> [REQUIRED WORK] Could you retype exactly the lines below between the one holding "Source code" and the one holding "Note that although", inclusive, leaving out any pictures?

Extracted records

===

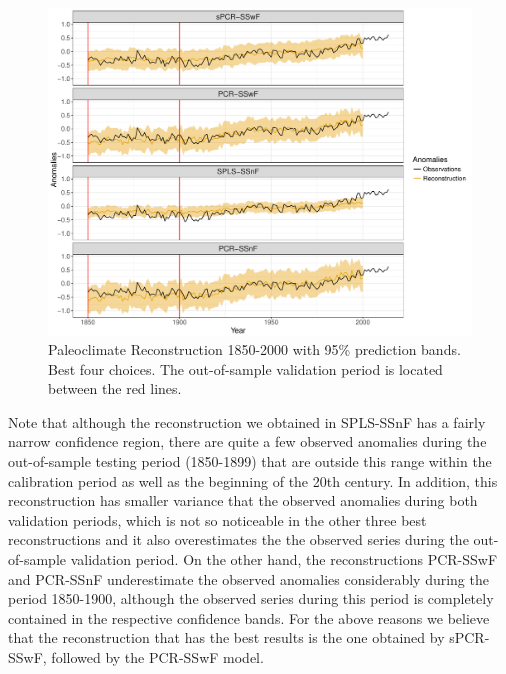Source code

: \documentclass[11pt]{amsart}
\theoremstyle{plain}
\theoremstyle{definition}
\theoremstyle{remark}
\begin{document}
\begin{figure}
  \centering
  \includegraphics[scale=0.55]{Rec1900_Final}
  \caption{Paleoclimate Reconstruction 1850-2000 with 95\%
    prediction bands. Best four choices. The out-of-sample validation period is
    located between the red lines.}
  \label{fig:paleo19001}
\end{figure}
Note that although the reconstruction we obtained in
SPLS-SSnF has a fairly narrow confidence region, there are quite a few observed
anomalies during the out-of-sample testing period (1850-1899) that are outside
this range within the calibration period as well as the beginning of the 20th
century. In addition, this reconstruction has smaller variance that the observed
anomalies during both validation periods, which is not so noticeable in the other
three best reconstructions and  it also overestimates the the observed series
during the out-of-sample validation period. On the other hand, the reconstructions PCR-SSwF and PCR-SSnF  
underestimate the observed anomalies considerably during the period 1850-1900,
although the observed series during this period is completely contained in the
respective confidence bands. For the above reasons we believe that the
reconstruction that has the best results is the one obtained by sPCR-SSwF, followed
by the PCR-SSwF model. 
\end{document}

===

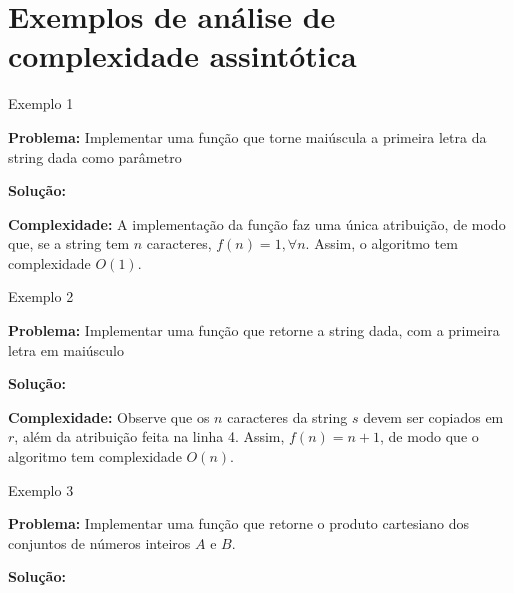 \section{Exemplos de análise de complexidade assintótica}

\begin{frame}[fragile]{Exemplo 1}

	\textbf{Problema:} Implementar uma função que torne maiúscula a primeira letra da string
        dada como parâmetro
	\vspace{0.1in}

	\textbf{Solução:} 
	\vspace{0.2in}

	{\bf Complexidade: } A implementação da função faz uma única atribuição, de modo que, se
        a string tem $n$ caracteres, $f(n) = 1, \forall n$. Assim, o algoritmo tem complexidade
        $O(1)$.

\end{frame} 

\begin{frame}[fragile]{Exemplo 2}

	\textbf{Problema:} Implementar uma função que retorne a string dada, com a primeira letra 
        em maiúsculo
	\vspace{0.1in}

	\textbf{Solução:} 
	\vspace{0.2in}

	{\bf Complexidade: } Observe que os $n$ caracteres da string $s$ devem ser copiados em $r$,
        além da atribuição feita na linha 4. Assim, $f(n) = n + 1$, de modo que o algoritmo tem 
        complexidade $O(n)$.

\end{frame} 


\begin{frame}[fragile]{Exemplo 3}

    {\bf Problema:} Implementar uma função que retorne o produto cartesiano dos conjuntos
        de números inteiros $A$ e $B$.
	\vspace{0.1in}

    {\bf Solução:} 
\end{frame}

===

> [OUTPUT OF THE EXERCISE]
Source code

: \documentclass[11pt]{amsart}
\theoremstyle{plain}
\theoremstyle{definition}
\theoremstyle{remark}
\begin{document}
\begin{figure}
  \centering
  \includegraphics[scale=0.55]{Rec1900_Final}
  \caption{Paleoclimate Reconstruction 1850-2000 with 95\%
    prediction bands. Best four choices. The out-of-sample validation period is
    located between the red lines.}
  \label{fig:paleo19001}
\end{figure}
Note that although the reconstruction we obtained in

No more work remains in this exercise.